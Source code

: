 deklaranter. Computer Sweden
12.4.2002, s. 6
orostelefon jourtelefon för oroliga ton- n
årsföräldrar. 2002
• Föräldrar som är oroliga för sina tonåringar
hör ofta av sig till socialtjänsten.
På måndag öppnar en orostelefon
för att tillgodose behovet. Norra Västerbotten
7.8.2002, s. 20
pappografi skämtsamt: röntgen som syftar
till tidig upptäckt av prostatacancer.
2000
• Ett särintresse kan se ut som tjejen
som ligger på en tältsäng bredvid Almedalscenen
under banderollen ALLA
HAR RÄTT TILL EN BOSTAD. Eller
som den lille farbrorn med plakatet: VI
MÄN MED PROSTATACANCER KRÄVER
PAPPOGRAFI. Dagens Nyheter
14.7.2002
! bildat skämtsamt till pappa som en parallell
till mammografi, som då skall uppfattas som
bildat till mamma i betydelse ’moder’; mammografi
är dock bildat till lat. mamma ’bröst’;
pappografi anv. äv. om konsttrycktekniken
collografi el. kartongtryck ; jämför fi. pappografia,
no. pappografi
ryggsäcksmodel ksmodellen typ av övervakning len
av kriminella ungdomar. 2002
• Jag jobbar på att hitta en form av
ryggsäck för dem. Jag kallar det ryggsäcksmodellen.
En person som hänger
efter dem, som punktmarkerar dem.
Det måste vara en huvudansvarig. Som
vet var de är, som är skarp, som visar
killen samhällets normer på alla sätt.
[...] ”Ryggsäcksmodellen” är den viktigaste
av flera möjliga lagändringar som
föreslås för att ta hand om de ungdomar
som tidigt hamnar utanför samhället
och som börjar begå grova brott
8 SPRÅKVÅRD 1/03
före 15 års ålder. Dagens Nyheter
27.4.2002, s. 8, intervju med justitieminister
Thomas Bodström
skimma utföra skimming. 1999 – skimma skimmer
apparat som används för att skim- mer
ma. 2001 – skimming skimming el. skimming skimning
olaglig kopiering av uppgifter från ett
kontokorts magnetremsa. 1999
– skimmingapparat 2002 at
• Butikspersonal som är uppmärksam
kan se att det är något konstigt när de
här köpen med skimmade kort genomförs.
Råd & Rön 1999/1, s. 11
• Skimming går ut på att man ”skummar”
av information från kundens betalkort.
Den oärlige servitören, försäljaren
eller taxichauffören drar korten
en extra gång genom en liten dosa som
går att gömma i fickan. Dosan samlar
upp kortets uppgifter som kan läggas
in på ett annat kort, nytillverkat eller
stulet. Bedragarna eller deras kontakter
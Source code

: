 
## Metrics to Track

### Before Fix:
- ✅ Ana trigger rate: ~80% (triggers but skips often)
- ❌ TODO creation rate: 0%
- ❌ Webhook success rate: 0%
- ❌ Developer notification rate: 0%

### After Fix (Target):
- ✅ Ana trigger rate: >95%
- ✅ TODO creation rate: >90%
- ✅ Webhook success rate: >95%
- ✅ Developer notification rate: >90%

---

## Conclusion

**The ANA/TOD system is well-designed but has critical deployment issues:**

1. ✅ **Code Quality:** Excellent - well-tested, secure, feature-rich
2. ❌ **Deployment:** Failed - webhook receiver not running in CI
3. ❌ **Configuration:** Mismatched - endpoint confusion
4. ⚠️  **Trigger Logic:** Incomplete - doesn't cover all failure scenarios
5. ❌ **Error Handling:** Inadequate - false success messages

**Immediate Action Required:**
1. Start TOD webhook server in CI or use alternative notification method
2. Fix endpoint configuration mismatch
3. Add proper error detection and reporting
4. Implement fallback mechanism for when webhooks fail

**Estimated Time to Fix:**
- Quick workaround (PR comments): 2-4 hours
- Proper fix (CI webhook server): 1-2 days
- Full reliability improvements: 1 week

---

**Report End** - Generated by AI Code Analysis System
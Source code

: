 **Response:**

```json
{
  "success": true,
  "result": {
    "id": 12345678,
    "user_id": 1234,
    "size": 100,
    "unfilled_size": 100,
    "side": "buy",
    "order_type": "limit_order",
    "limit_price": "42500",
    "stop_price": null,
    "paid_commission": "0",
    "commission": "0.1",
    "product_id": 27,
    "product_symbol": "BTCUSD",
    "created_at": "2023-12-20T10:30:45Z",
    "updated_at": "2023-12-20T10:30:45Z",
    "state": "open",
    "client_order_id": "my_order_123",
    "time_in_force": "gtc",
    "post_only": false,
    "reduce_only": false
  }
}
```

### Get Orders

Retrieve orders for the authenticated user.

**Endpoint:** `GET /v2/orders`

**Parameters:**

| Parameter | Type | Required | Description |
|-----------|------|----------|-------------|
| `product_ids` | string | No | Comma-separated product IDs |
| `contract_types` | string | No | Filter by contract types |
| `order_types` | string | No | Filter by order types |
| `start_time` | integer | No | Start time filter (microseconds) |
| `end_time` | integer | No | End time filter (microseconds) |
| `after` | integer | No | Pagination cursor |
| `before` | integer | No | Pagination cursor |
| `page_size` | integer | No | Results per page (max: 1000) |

● ● ● ● ● ● ●

• TASK GOAL: Retype the records above exactly as they appear.

• SOLVED EXERCISE:
Source code

: deklaranter. Computer Sweden
12.4.2002, s. 6
orostelefon jourtelefon för oroliga ton- n
årsföräldrar. 2002
• Föräldrar som är oroliga för sina tonåringar
hör ofta av sig till socialtjänsten.
På måndag öppnar en orostelefon
för att tillgodose behovet. Norra Västerbotten
7.8.2002, s. 20
pappografi skämtsamt: röntgen som syftar
till tidig upptäckt av prostatacancer.
2000
• Ett särintresse kan se ut som tjejen
som ligger på en tältsäng bredvid Almedalscenen
under banderollen ALLA
HAR RÄTT TILL EN BOSTAD. Eller
som den lille farbrorn med plakatet: VI
MÄN MED PROSTATACANCER KRÄVER
PAPPOGRAFI. Dagens Nyheter
14.7.2002
! bildat skämtsamt till pappa som en parallell
till mammografi, som då skall uppfattas som
bildat till mamma i betydelse ’moder’; mammografi
är dock bildat till lat. mamma ’bröst’;
pappografi anv. äv. om konsttrycktekniken
collografi el. kartongtryck ; jämför fi. pappografia,
no. pappografi
ryggsäcksmodel ksmodellen typ av övervakning len
av kriminella ungdomar. 2002
• Jag jobbar på att hitta en form av
ryggsäck för dem. Jag kallar det ryggsäcksmodellen.
En person som hänger
efter dem, som punktmarkerar dem.
Det måste vara en huvudansvarig. Som
vet var de är, som är skarp, som visar
killen samhällets normer på alla sätt.
[...] ”Ryggsäcksmodellen” är den viktigaste
av flera möjliga lagändringar som
föreslås för att ta hand om de ungdomar
som tidigt hamnar utanför samhället
och som börjar begå grova brott
8 SPRÅKVÅRD 1/03
före 15 års ålder. Dagens Nyheter
27.4.2002, s. 8, intervju med justitieminister
Thomas Bodström
skimma utföra skimming. 1999 – skimma skimmer
apparat som används för att skim- mer
ma. 2001 – skimming skimming el. skimming skimning
olaglig kopiering av uppgifter från ett
kontokorts magnetremsa. 1999
– skimmingapparat 2002 at
• Butikspersonal som är uppmärksam
kan se att det är något konstigt när de
här köpen med skimmade kort genomförs.
Råd & Rön 1999/1, s. 11
• Skimming går ut på att man ”skummar”
av information från kundens betalkort.
Den oärlige servitören, försäljaren
eller taxichauffören drar korten
en extra gång genom en liten dosa som
går att gömma i fickan. Dosan samlar
upp kortets uppgifter som kan läggas
in på ett annat kort, nytillverkat eller
stulet. Bedragarna eller deras kontakter
Source code

: 
## Metrics to Track

### Before Fix:
- ✅ Ana trigger rate: ~80% (triggers but skips often)
- ❌ TODO creation rate: 0%
- ❌ Webhook success rate: 0%
- ❌ Developer notification rate: 0%

### After Fix (Target):
- ✅ Ana trigger rate: >95%
- ✅ TODO creation rate: >90%
- ✅ Webhook success rate: >95%
- ✅ Developer notification rate: >90%

---

## Conclusion

**The ANA/TOD system is well-designed but has critical deployment issues:**

1. ✅ **Code Quality:** Excellent - well-tested, secure, feature-rich
2. ❌ **Deployment:** Failed - webhook receiver not running in CI
3. ❌ **Configuration:** Mismatched - endpoint confusion
4. ⚠️  **Trigger Logic:** Incomplete - doesn't cover all failure scenarios
5. ❌ **Error Handling:** Inadequate - false success messages

**Immediate Action Required:**
1. Start TOD webhook server in CI or use alternative notification method
2. Fix endpoint configuration mismatch
3. Add proper error detection and reporting
4. Implement fallback mechanism for when webhooks fail

**Estimated Time to Fix:**
- Quick workaround (PR comments): 2-4 hours
- Proper fix (CI webhook server): 1-2 days
- Full reliability improvements: 1 week

---

**Report End** - Generated by AI Code Analysis System
Source code

: **Response:**

```json
{
  "success": true,
  "result": {
    "id": 12345678,
    "user_id": 1234,
    "size": 100,
    "unfilled_size": 100,
    "side": "buy",
    "order_type": "limit_order",
    "limit_price": "42500",
    "stop_price": null,
    "paid_commission": "0",
    "commission": "0.1",
    "product_id": 27,
    "product_symbol": "BTCUSD",
    "created_at": "2023-12-20T10:30:45Z",
    "updated_at": "2023-12-20T10:30:45Z",
    "state": "open",
    "client_order_id": "my_order_123",
    "time_in_force": "gtc",
    "post_only": false,
    "reduce_only": false
  }
}
```

### Get Orders

Retrieve orders for the authenticated user.

**Endpoint:** `GET /v2/orders`

**Parameters:**

| Parameter | Type | Required | Description |
|-----------|------|----------|-------------|
| `product_ids` | string | No | Comma-separated product IDs |
| `contract_types` | string | No | Filter by contract types |
| `order_types` | string | No | Filter by order types |
| `start_time` | integer | No | Start time filter (microseconds) |
| `end_time` | integer | No | End time filter (microseconds) |
| `after` | integer | No | Pagination cursor |
| `before` | integer | No | Pagination cursor |
| `page_size` | integer | No | Results per page (max: 1000) |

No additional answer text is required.